======== Source records ========

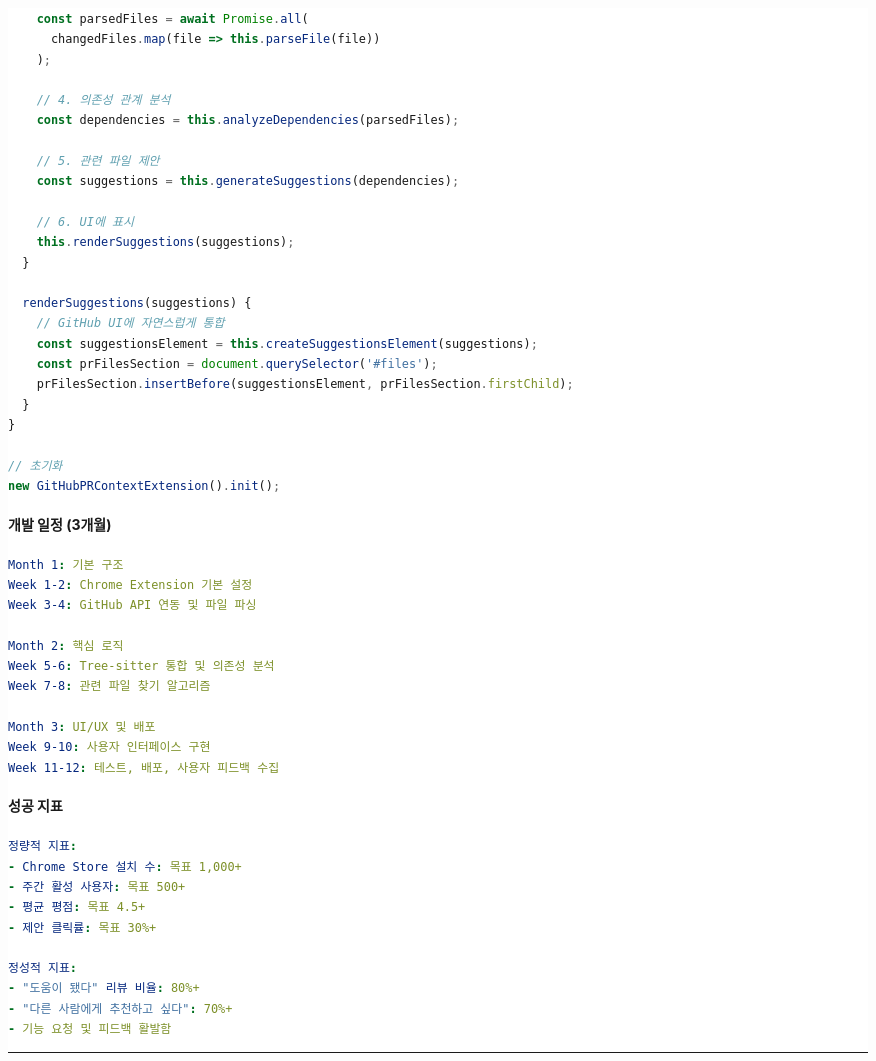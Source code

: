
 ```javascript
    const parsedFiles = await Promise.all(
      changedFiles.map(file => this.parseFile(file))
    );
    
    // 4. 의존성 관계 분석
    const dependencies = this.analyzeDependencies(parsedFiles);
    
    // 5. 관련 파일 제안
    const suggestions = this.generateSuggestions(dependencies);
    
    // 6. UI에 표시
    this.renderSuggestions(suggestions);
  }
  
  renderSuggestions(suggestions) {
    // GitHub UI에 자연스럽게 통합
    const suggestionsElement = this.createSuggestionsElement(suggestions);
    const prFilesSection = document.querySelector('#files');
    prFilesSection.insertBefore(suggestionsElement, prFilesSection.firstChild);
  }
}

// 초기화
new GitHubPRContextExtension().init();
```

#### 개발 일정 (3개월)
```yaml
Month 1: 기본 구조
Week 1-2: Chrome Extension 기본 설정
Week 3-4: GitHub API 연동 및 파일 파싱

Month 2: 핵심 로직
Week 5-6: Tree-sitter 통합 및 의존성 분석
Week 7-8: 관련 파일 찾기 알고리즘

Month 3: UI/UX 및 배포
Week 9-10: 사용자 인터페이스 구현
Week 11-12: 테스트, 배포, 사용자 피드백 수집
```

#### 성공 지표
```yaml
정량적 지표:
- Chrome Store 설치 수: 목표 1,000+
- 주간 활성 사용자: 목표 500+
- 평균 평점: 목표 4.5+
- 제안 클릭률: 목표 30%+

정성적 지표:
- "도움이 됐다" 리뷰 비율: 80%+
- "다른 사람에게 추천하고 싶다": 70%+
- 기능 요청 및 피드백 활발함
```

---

========

What this task involves >> Find every line in the records that has the word "suggestionsElement". Then report the count alone.

Task answer >> 2